俗に【有栖川宮詐欺事件】と呼ばれる事件です。
ところが実際の有栖川宮家は、最後の当主威仁(たけひと)親王が大正2年(1913)に没した事により廃絶になった家で、当然現代には『存在しないはずの宮家』だったのです。
…しかしこの男、自分を支持してくれている右翼団体には、
「自分は高松宮宣仁親王(昭和天皇の弟)のご落胤であり、非嫡出児な為、高松宮は継げない替わりに、廃絶した有栖川宮家を再興した」
と触れ回った事から、一気に信用された…のだそうです。
この話には、信じさせるに足る前提があります。
そもそも有栖川宮家は、江戸時代初期に後陽成天皇の子である好仁親王が『高松宮家』を立ち上げ、3代目の幸仁親王が『有栖川宮』と宮号を変えた事に始まった宮家でした。
さらに、有栖川宮家最後の当主威仁親王が没した翌日、昭和天皇の弟の宣仁親王が、廃絶した『有栖川宮家』の跡取り的な立場で『高松宮家』を興した為、高松宮家と有栖川宮家の関係を考えれば、
「高松宮家の非嫡出児が緊急措置で有栖川宮家を再興しても、不自然はないかも?」
…という、ちょっと皇室の歴史に詳しい人でも、信用してしまえるような巧妙なウソがあったのです。
また、名乗った名前も巧妙でした。
「有栖川宮識仁」
この事件がニュースになった当時、私はこの名前を見て、思わず唸ってしまいました。
…一見、あり得そうな名前だからです。
ちょっと有栖川宮家の、歴代の名前を挙げてみましょうか。
初代 好仁(高松宮)
2代 良仁(後の後西天皇)
3代 幸仁(有栖川宮号に変更)
4代 正仁
5代 職仁
6代 織仁
7代 韶仁
8代 幟仁
9代 熾仁
10代 威仁
…いかがでしょう?
5・6・8・9代の一字を見てみると、『戠(音戈)』という字が、全て偏違いで入ってますよね?
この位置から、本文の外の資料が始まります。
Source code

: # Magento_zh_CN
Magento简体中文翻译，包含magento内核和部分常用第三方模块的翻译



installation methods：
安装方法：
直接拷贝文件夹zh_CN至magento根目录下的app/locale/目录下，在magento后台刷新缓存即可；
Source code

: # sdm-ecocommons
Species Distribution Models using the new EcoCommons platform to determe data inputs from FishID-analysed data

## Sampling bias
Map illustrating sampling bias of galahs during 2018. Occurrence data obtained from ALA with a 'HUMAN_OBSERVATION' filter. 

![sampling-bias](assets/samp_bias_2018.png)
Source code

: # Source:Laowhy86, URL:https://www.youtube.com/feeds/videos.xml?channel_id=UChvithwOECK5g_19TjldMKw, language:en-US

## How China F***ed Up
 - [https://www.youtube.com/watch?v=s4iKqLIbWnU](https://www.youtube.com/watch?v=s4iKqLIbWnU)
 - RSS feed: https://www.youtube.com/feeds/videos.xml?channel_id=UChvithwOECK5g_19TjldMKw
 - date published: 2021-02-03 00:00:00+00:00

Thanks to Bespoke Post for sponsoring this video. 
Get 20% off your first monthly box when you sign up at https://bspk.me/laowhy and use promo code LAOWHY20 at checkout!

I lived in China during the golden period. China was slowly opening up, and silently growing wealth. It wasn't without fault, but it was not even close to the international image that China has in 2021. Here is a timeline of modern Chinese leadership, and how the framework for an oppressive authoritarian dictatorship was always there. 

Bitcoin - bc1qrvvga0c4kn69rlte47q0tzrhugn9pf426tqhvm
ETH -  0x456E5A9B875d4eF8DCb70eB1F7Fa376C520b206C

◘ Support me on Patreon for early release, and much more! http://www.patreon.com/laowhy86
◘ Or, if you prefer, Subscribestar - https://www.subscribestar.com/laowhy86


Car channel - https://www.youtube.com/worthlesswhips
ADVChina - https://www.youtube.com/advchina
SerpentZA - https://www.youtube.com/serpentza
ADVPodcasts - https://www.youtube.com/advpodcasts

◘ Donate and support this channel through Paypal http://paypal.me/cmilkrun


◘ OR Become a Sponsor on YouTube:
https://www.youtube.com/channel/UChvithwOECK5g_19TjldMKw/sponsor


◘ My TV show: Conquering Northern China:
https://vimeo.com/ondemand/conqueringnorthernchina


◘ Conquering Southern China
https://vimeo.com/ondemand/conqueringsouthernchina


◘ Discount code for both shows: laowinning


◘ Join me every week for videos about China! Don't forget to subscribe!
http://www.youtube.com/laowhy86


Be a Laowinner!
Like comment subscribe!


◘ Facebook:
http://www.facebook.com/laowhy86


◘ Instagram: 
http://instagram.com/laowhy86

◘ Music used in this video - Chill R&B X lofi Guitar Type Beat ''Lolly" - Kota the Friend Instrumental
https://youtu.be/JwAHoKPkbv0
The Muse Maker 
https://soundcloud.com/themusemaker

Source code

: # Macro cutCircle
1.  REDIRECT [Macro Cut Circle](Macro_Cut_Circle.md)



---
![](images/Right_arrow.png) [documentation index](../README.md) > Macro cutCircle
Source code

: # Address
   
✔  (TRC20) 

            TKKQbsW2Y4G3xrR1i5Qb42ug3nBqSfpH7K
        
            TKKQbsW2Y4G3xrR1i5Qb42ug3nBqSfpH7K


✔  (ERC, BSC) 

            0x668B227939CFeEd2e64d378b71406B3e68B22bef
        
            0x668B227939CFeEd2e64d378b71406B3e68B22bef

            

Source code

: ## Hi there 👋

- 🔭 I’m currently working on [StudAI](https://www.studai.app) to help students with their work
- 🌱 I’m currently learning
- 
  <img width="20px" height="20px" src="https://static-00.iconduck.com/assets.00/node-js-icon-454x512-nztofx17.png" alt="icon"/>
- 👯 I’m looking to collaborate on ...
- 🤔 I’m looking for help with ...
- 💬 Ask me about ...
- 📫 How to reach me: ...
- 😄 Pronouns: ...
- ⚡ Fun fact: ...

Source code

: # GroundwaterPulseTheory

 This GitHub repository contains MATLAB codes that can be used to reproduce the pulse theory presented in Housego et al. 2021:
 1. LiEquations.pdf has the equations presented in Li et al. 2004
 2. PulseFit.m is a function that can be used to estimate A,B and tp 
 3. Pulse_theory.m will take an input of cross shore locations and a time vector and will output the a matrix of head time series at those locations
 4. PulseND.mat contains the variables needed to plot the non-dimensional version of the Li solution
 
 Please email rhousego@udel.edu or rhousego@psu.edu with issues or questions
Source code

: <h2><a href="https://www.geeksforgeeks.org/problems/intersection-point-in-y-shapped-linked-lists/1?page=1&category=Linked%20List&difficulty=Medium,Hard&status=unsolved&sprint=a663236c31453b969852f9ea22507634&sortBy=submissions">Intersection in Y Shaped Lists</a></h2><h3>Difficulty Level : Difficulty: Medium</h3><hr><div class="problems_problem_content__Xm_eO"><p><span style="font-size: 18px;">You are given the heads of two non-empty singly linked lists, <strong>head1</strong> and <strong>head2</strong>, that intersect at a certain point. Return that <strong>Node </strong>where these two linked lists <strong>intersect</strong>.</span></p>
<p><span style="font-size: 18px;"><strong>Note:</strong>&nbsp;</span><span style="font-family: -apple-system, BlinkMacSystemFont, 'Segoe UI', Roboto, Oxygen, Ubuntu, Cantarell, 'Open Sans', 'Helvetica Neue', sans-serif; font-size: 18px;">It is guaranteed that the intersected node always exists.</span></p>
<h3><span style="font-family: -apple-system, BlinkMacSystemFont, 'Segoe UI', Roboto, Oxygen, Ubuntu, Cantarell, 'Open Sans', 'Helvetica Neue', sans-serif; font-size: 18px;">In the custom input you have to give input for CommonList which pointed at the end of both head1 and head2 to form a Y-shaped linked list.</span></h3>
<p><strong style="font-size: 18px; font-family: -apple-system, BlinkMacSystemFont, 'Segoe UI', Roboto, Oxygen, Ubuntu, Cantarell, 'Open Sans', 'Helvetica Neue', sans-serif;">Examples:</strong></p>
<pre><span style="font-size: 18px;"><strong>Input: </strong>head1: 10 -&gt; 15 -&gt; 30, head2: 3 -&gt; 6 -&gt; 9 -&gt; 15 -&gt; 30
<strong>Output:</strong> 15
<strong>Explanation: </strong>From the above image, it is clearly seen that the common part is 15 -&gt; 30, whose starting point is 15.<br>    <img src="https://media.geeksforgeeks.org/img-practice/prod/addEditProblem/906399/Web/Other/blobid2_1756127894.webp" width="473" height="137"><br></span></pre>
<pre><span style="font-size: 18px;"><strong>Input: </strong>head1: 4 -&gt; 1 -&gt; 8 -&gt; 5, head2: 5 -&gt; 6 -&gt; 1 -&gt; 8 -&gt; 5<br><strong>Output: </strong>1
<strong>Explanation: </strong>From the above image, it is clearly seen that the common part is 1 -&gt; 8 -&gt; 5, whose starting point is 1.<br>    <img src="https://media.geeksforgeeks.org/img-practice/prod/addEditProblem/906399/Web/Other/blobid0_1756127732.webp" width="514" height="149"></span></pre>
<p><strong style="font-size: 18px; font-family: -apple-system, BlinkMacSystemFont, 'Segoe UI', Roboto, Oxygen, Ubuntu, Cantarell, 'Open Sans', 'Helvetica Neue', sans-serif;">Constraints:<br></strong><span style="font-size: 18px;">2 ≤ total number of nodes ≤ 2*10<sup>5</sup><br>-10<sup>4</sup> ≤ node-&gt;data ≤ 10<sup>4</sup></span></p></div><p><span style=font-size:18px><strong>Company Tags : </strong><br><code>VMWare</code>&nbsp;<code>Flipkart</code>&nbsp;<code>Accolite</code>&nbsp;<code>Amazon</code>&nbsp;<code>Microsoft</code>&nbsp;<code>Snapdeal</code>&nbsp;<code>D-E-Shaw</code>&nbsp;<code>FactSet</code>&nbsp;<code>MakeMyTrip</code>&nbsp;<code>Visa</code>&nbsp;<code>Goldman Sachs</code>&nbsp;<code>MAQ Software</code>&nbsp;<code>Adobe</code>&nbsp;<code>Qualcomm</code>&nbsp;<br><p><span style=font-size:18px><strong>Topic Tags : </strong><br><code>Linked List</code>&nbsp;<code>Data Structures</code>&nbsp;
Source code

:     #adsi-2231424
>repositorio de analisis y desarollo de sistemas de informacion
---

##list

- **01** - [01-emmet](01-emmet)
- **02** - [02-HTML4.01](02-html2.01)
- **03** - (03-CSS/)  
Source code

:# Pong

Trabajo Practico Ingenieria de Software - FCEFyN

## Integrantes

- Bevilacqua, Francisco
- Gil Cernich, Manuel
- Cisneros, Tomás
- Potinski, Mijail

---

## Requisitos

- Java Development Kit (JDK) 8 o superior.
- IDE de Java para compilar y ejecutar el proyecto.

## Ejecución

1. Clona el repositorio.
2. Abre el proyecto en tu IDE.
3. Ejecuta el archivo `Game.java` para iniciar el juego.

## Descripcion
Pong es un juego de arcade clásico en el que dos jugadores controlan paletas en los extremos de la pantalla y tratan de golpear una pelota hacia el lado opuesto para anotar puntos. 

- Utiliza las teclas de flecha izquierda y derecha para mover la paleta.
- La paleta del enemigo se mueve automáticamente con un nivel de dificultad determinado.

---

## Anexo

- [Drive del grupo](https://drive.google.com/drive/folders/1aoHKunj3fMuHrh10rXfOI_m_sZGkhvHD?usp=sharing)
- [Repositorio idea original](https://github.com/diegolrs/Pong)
仮に有栖川宮家が後世まで存続していたとしたら、詐欺師の男が名乗っていた『識仁』は、いつかは出てきた諱に違いない……と、思わせられる名前なんですよ。
さらにさらに…
『識仁』を【さとひと】と読ませるのも、実にイヤらしい。
皇室や宮家では現在でも、嫡男に対してちょっと読みにくい諱をつける風習があります。
厳密には、一番に想像できる『読み』を、意識的に外しているんです。
理由は、僻邪名や実名敬避俗の名残り…と考えてもらえれば判りやすいです。
皇室では、今日もその傾向を受け継いでいるんですね。
本当によく練られた詐欺でした。
…が、
『画龍点睛を欠く』とはこの事でしょう。
彼は、『有栖川宮識仁』を名乗った事で、あえなくニセ者という事がバレてしまったのです。
どういう事か?
実は、江戸初期の112代霊元天皇の諱が『識仁(さとひと)』であり、宮家を含めた皇室では、過去の天皇の諱は絶対に使用しないので、『識仁』を使った段階で、判る人にはバレてしまったんですね。
※この文章は、コメントによる指摘を受け、間違いが判明したので削除しております。
こうして詐欺師の男は、主犯の女共々実刑を受けた訳ですが、詰めが甘かったとはいえ、実に考え込まれた詐欺だった事が判ります。
詐欺の絵を描いたのが誰かは判りませんが、ある程度皇室の知識があった人間である事は窺えます。
当時のニュースからでも、ジャージのようなスーツを着ていたりと、怪しい所は散見されましたが、少なくとも周辺の右翼団体は見事に騙されていたようですね。
不敬な犯罪ではありますが、不謹慎ながら少し感心してしまった事件でした。
追記
そういえば、皇室及び宮家に嫁がれる方は皆、『○子』という子締めの名前が条件に入っていた気がします。
ちょっとソースが思い出せないので参考までですが。
この有栖川宮詐欺事件の犯人の女性は、『晴美妃殿下』を名乗っていました。
しかし、仮に皇室及び宮家において、『○子』以外の名前の女性が嫁いだとすると、平安時代中期の62代村上天皇以来という快挙(?)になってしまう訳で…
そういった意味でも、皇室の事情に詳しい人には、陳腐な詐欺に見えた事でしょう。